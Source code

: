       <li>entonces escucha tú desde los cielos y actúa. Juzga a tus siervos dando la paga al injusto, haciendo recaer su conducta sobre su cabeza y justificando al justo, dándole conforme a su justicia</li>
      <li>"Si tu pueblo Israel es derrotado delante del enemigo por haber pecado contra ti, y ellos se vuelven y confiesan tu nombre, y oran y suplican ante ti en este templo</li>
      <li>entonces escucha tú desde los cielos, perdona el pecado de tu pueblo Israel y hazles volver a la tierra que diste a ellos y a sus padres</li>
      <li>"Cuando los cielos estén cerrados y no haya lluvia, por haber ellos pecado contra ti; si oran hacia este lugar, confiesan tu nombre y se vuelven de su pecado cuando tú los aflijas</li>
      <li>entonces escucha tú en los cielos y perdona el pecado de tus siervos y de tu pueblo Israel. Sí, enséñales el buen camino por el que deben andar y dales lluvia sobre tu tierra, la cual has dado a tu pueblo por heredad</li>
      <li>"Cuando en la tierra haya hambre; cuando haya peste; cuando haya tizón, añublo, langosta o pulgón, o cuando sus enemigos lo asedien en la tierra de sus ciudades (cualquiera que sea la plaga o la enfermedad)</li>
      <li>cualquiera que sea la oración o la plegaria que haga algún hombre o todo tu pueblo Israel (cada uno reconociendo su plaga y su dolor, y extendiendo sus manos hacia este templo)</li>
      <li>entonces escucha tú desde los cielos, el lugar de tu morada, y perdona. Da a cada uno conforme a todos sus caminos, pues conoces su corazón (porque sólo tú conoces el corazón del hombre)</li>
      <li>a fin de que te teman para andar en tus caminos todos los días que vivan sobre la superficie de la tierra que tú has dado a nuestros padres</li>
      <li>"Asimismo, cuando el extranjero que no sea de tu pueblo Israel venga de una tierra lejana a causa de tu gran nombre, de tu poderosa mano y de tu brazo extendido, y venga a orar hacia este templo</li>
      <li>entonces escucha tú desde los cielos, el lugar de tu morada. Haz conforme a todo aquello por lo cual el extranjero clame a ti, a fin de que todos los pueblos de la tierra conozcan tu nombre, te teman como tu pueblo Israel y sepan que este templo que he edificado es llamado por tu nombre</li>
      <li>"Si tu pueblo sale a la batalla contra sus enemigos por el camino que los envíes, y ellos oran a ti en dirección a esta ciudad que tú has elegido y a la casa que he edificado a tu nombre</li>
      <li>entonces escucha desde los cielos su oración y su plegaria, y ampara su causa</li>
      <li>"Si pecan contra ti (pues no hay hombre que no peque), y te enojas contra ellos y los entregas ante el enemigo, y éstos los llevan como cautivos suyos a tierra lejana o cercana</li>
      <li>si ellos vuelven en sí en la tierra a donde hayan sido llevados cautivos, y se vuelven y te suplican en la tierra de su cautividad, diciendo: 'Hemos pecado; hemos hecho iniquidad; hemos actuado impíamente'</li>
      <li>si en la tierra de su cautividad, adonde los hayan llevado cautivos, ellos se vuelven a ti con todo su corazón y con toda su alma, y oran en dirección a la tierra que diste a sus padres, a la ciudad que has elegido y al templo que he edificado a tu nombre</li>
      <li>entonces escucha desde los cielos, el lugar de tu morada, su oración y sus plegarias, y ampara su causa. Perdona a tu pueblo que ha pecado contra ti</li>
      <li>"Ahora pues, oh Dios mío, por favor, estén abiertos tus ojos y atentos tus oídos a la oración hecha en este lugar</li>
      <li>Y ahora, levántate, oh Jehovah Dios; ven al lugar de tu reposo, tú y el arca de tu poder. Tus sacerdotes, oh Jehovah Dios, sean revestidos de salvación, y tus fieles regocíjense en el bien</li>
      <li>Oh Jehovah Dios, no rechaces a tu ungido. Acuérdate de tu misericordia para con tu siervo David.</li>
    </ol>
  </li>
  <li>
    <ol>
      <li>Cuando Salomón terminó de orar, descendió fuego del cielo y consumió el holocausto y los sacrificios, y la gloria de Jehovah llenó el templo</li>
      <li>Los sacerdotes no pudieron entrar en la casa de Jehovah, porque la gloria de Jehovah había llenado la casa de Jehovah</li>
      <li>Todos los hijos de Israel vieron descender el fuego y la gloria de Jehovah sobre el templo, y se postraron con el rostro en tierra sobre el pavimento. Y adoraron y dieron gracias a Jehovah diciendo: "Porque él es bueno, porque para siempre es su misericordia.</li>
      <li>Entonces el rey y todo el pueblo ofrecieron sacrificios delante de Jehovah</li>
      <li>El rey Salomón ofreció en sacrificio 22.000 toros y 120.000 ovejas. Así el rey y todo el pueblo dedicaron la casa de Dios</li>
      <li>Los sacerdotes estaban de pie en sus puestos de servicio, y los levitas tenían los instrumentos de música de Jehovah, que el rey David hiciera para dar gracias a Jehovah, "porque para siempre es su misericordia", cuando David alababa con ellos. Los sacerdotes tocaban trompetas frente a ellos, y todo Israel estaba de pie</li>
○ ○ ○ ○ ○
### TASK REQUIREMENTS
Copy the data exactly as it was presented.

### ANSWER TO THE EXERCISE
Source code

:       <li>entonces escucha tú desde los cielos y actúa. Juzga a tus siervos dando la paga al injusto, haciendo recaer su conducta sobre su cabeza y justificando al justo, dándole conforme a su justicia</li>
      <li>"Si tu pueblo Israel es derrotado delante del enemigo por haber pecado contra ti, y ellos se vuelven y confiesan tu nombre, y oran y suplican ante ti en este templo</li>
      <li>entonces escucha tú desde los cielos, perdona el pecado de tu pueblo Israel y hazles volver a la tierra que diste a ellos y a sus padres</li>
      <li>"Cuando los cielos estén cerrados y no haya lluvia, por haber ellos pecado contra ti; si oran hacia este lugar, confiesan tu nombre y se vuelven de su pecado cuando tú los aflijas</li>
      <li>entonces escucha tú en los cielos y perdona el pecado de tus siervos y de tu pueblo Israel. Sí, enséñales el buen camino por el que deben andar y dales lluvia sobre tu tierra, la cual has dado a tu pueblo por heredad</li>
      <li>"Cuando en la tierra haya hambre; cuando haya peste; cuando haya tizón, añublo, langosta o pulgón, o cuando sus enemigos lo asedien en la tierra de sus ciudades (cualquiera que sea la plaga o la enfermedad)</li>
      <li>cualquiera que sea la oración o la plegaria que haga algún hombre o todo tu pueblo Israel (cada uno reconociendo su plaga y su dolor, y extendiendo sus manos hacia este templo)</li>
      <li>entonces escucha tú desde los cielos, el lugar de tu morada, y perdona. Da a cada uno conforme a todos sus caminos, pues conoces su corazón (porque sólo tú conoces el corazón del hombre)</li>
      <li>a fin de que te teman para andar en tus caminos todos los días que vivan sobre la superficie de la tierra que tú has dado a nuestros padres</li>
      <li>"Asimismo, cuando el extranjero que no sea de tu pueblo Israel venga de una tierra lejana a causa de tu gran nombre, de tu poderosa mano y de tu brazo extendido, y venga a orar hacia este templo</li>
      <li>entonces escucha tú desde los cielos, el lugar de tu morada. Haz conforme a todo aquello por lo cual el extranjero clame a ti, a fin de que todos los pueblos de la tierra conozcan tu nombre, te teman como tu pueblo Israel y sepan que este templo que he edificado es llamado por tu nombre</li>
      <li>"Si tu pueblo sale a la batalla contra sus enemigos por el camino que los envíes, y ellos oran a ti en dirección a esta ciudad que tú has elegido y a la casa que he edificado a tu nombre</li>
      <li>entonces escucha desde los cielos su oración y su plegaria, y ampara su causa</li>
      <li>"Si pecan contra ti (pues no hay hombre que no peque), y te enojas contra ellos y los entregas ante el enemigo, y éstos los llevan como cautivos suyos a tierra lejana o cercana</li>
      <li>si ellos vuelven en sí en la tierra a donde hayan sido llevados cautivos, y se vuelven y te suplican en la tierra de su cautividad, diciendo: 'Hemos pecado; hemos hecho iniquidad; hemos actuado impíamente'</li>
      <li>si en la tierra de su cautividad, adonde los hayan llevado cautivos, ellos se vuelven a ti con todo su corazón y con toda su alma, y oran en dirección a la tierra que diste a sus padres, a la ciudad que has elegido y al templo que he edificado a tu nombre</li>
      <li>entonces escucha desde los cielos, el lugar de tu morada, su oración y sus plegarias, y ampara su causa. Perdona a tu pueblo que ha pecado contra ti</li>
      <li>"Ahora pues, oh Dios mío, por favor, estén abiertos tus ojos y atentos tus oídos a la oración hecha en este lugar</li>
      <li>Y ahora, levántate, oh Jehovah Dios; ven al lugar de tu reposo, tú y el arca de tu poder. Tus sacerdotes, oh Jehovah Dios, sean revestidos de salvación, y tus fieles regocíjense en el bien</li>
      <li>Oh Jehovah Dios, no rechaces a tu ungido. Acuérdate de tu misericordia para con tu siervo David.</li>
    </ol>
  </li>
  <li>
    <ol>
      <li>Cuando Salomón terminó de orar, descendió fuego del cielo y consumió el holocausto y los sacrificios, y la gloria de Jehovah llenó el templo</li>
      <li>Los sacerdotes no pudieron entrar en la casa de Jehovah, porque la gloria de Jehovah había llenado la casa de Jehovah</li>
      <li>Todos los hijos de Israel vieron descender el fuego y la gloria de Jehovah sobre el templo, y se postraron con el rostro en tierra sobre el pavimento. Y adoraron y dieron gracias a Jehovah diciendo: "Porque él es bueno, porque para siempre es su misericordia.</li>
      <li>Entonces el rey y todo el pueblo ofrecieron sacrificios delante de Jehovah</li>
      <li>El rey Salomón ofreció en sacrificio 22.000 toros y 120.000 ovejas. Así el rey y todo el pueblo dedicaron la casa de Dios</li>
      <li>Los sacerdotes estaban de pie en sus puestos de servicio, y los levitas tenían los instrumentos de música de Jehovah, que el rey David hiciera para dar gracias a Jehovah, "porque para siempre es su misericordia", cuando David alababa con ellos. Los sacerdotes tocaban trompetas frente a ellos, y todo Israel estaba de pie</li>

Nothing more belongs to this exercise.